Please read the records below and return each line holding the string "your".

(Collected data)
%%
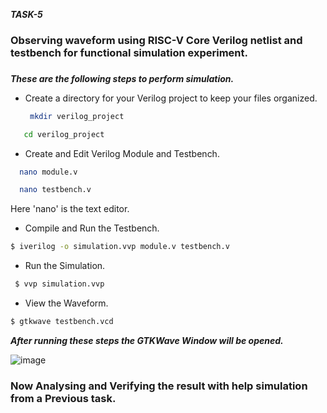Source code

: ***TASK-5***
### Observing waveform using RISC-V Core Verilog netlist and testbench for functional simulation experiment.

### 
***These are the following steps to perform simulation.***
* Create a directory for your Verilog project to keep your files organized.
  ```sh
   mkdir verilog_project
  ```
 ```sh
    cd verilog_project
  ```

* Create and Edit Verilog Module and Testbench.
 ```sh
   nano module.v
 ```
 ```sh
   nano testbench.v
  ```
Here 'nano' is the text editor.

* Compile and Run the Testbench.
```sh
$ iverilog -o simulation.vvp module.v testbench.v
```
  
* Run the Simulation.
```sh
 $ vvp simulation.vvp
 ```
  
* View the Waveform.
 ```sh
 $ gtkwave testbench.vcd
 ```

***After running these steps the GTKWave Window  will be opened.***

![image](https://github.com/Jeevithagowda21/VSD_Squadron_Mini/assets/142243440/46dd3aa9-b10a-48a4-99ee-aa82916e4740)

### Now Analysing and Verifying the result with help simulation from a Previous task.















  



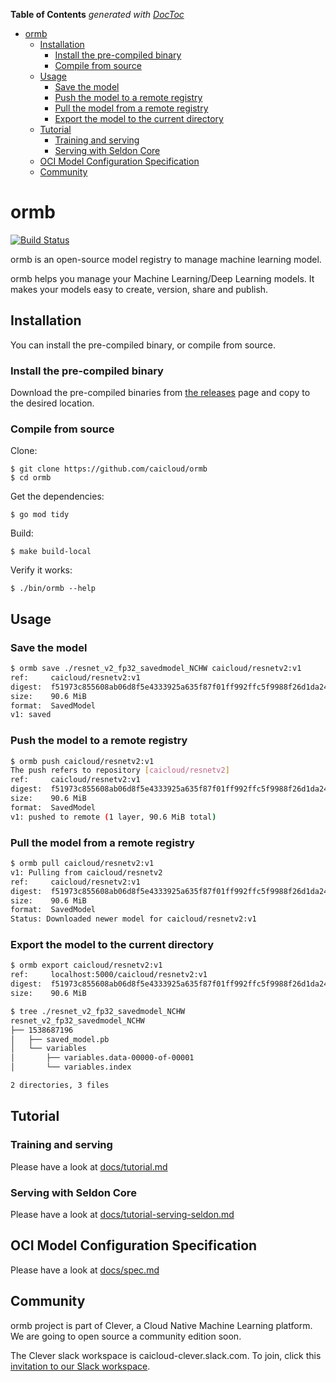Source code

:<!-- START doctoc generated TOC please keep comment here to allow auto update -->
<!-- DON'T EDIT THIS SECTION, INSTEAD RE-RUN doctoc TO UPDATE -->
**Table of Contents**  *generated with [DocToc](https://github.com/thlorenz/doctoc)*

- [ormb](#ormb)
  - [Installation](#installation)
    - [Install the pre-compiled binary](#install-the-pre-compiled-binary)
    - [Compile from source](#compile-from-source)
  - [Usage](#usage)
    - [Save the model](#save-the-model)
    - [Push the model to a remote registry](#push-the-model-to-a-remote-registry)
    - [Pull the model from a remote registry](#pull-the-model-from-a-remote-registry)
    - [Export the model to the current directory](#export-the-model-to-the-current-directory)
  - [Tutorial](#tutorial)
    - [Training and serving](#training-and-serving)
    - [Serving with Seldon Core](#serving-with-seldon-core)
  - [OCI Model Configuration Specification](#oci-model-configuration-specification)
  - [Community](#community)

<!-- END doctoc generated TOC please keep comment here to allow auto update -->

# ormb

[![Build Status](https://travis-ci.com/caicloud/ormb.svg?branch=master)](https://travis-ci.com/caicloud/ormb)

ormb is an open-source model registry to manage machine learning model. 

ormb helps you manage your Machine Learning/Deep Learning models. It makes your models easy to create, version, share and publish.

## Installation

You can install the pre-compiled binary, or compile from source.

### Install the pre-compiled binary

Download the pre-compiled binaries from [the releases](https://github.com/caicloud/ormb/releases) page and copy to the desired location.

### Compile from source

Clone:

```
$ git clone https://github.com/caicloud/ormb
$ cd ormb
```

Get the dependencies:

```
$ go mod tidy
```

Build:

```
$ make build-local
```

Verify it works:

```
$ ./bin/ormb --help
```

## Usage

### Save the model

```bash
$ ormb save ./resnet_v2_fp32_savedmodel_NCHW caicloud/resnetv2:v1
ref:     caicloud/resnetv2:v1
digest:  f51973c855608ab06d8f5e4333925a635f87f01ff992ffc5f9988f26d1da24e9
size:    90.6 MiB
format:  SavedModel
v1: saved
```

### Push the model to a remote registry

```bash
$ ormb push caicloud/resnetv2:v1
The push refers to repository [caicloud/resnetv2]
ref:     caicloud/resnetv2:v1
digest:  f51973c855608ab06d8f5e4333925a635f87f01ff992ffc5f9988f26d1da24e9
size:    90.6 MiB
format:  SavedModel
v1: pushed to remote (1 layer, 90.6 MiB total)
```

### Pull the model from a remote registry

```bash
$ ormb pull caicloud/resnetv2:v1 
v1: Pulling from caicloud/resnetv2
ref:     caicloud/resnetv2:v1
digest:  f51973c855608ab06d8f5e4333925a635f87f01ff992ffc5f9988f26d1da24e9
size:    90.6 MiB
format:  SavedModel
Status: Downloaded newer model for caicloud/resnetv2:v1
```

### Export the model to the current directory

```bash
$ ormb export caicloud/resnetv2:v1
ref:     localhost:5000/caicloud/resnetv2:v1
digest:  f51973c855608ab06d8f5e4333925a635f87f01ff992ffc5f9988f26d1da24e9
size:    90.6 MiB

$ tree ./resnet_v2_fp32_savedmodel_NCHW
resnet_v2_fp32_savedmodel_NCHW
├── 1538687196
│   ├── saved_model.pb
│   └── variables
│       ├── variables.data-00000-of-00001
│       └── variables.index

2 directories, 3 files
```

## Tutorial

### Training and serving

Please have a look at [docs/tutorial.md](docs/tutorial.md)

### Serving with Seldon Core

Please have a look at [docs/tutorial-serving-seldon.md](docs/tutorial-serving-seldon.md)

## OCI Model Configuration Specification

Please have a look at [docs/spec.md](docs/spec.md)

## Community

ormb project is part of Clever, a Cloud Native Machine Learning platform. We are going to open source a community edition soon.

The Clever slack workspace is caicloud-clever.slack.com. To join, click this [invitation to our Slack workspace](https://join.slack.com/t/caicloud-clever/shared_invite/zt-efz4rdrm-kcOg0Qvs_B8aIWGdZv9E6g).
%%
[Result of this task]
* Create a directory for your Verilog project to keep your files organized.
ormb helps you manage your Machine Learning/Deep Learning models. It makes your models easy to create, version, share and publish.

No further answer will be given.